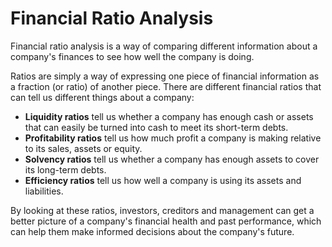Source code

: # Financial Ratio Analysis

Financial ratio analysis is a way of comparing different information about a company's finances to see how well the company is doing. 

Ratios are simply a way of expressing one piece of financial information as a fraction (or ratio) of another piece. There are different financial ratios that can tell us different things about a company:

- **Liquidity ratios** tell us whether a company has enough cash or assets that can easily be turned into cash to meet its short-term debts. 
- **Profitability ratios** tell us how much profit a company is making relative to its sales, assets or equity. 
- **Solvency ratios** tell us whether a company has enough assets to cover its long-term debts.
- **Efficiency ratios** tell us how well a company is using its assets and liabilities.

By looking at these ratios, investors, creditors and management can get a better picture of a company's financial health and past performance, which can help them make informed decisions about the company's future.
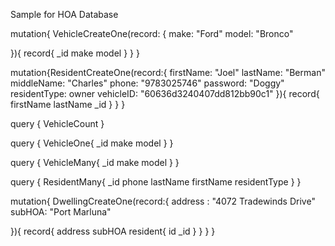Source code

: Sample for HOA Database

mutation{
  VehicleCreateOne(record: {
    make: "Ford"
    model: "Bronco"

    
  }){
    record{
      _id
      make
      model
    }
  }
  }

  mutation{ResidentCreateOne(record:{
  firstName: "Joel"
  lastName: "Berman"
  middleName: "Charles"
  phone: "9783025746"
  password: "Doggy"
  residentType: owner
  vehicleID: "60636d3240407dd812bb90c1"
}){
  record{
    firstName
    lastName
    _id
  }
}
}


query {
  VehicleCount
}

query {
  VehicleOne{
    _id
    make
    model
  }
}


query {
  VehicleMany{
    _id
    make
    model
  }
}


query {
  ResidentMany{
    _id
 phone
    lastName
    firstName
    residentType
  }
}

mutation{
  DwellingCreateOne(record:{
    address : "4072 Tradewinds Drive"
    subHOA: "Port Marluna"
  
  }){
    record{
      address
      subHOA
      resident{
        id
        _id
      }
    }
  }
}
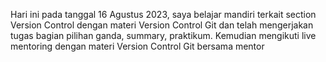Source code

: Hari ini pada tanggal 16 Agustus 2023, saya belajar mandiri terkait section Version Control dengan materi Version Control Git dan telah mengerjakan tugas bagian pilihan ganda, summary, praktikum. Kemudian mengikuti live mentoring dengan materi Version Control Git bersama mentor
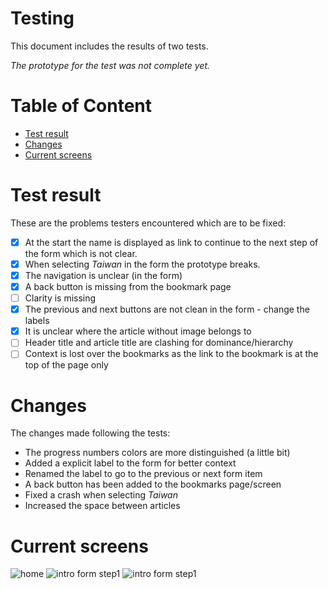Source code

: # Testing
This document includes the results of two tests.

*The prototype for the test was not complete yet.*

# Table of Content
- [Test result](#test-result)
- [Changes](#changes)
- [Current screens](#current-screens)

# Test result
These are the problems testers encountered which are to be fixed:
- [x] At the start the name is displayed as link to continue to the next step of the form which is not clear.
- [x] When selecting *Taiwan* in the form the prototype breaks.
- [x] The navigation is unclear (in the form)
- [x] A back button is missing from the bookmark page
- [ ] Clarity is missing
- [x] The previous and next buttons are not clean in the form - change the labels
- [x] It is unclear where the article without image belongs to
- [ ] Header title and article title are clashing for dominance/hierarchy
- [ ] Context is lost over the bookmarks as the link to the bookmark is at the top of the page only

# Changes
The changes made following the tests:
- The progress numbers colors are more distinguished (a little bit)
- Added a explicit label to the form for better context
- Renamed the label to go to the previous or next form item
- A back button has been added to the bookmarks page/screen
- Fixed a crash when selecting *Taiwan*
- Increased the space between articles

# Current screens

![home](docImg-home.png)
![intro form step1](docImg-intro1.png)
![intro form step1](docImg-intro2.png)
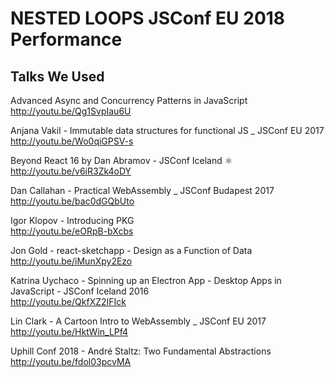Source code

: # NESTED LOOPS JSConf EU 2018 Performance

## Talks We Used

Advanced Async and Concurrency Patterns in JavaScript  
http://youtu.be/Qg1SvpIau6U

Anjana Vakil - Immutable data structures for functional JS _ JSConf EU 2017  
http://youtu.be/Wo0qiGPSV-s

Beyond React 16 by Dan Abramov - JSConf Iceland ⚛  
http://youtu.be/v6iR3Zk4oDY

Dan Callahan - Practical WebAssembly _ JSConf Budapest 2017  
http://youtu.be/bac0dGQbUto

Igor Klopov - Introducing PKG  
http://youtu.be/eORpB-bXcbs

Jon Gold - react-sketchapp - Design as a Function of Data  
http://youtu.be/iMunXpy2Ezo

Katrina Uychaco - Spinning up an Electron App - Desktop Apps in JavaScript - JSConf Iceland 2016  
http://youtu.be/QkfXZ2IFIck

Lin Clark - A Cartoon Intro to WebAssembly _ JSConf EU 2017
http://youtu.be/HktWin_LPf4

Uphill Conf 2018 - André Staltz: Two Fundamental Abstractions  
http://youtu.be/fdol03pcvMA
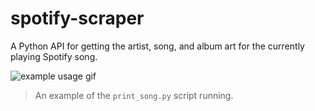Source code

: # spotify-scraper
A Python API for getting the artist, song, and album art for the currently playing Spotify song.

![example usage gif](https://raw.githubusercontent.com/naschorr/spotify-scraper/master/resources/spotify_scraper_demo.gif)
> An example of the `print_song.py` script running.
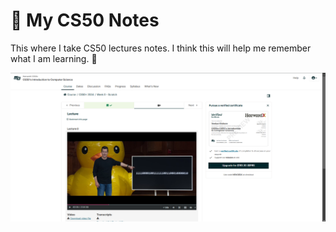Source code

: # 🌟 My CS50 Notes

This where I take CS50 lectures notes. I think this will help me remember what I am learning. 💪


![cs_50_img](./img/cs_50_img.png)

■ ■ ■

» THE PROBLEM: Above are the records; return the lines in them from the one with "not complete yet.*" to the one with "## Talks We Used", inclusive, exactly and without images.

» OUTPUT:
*The prototype for the test was not complete yet.*

# Table of Content
- [Test result](#test-result)
- [Changes](#changes)
- [Current screens](#current-screens)

# Test result
These are the problems testers encountered which are to be fixed:
- [x] At the start the name is displayed as link to continue to the next step of the form which is not clear.
- [x] When selecting *Taiwan* in the form the prototype breaks.
- [x] The navigation is unclear (in the form)
- [x] A back button is missing from the bookmark page
- [ ] Clarity is missing
- [x] The previous and next buttons are not clean in the form - change the labels
- [x] It is unclear where the article without image belongs to
- [ ] Header title and article title are clashing for dominance/hierarchy
- [ ] Context is lost over the bookmarks as the link to the bookmark is at the top of the page only

# Changes
The changes made following the tests:
- The progress numbers colors are more distinguished (a little bit)
- Added a explicit label to the form for better context
- Renamed the label to go to the previous or next form item
- A back button has been added to the bookmarks page/screen
- Fixed a crash when selecting *Taiwan*
- Increased the space between articles

# Current screens

![home](docImg-home.png)
![intro form step1](docImg-intro1.png)
![intro form step1](docImg-intro2.png)
Source code

: # NESTED LOOPS JSConf EU 2018 Performance

## Talks We Used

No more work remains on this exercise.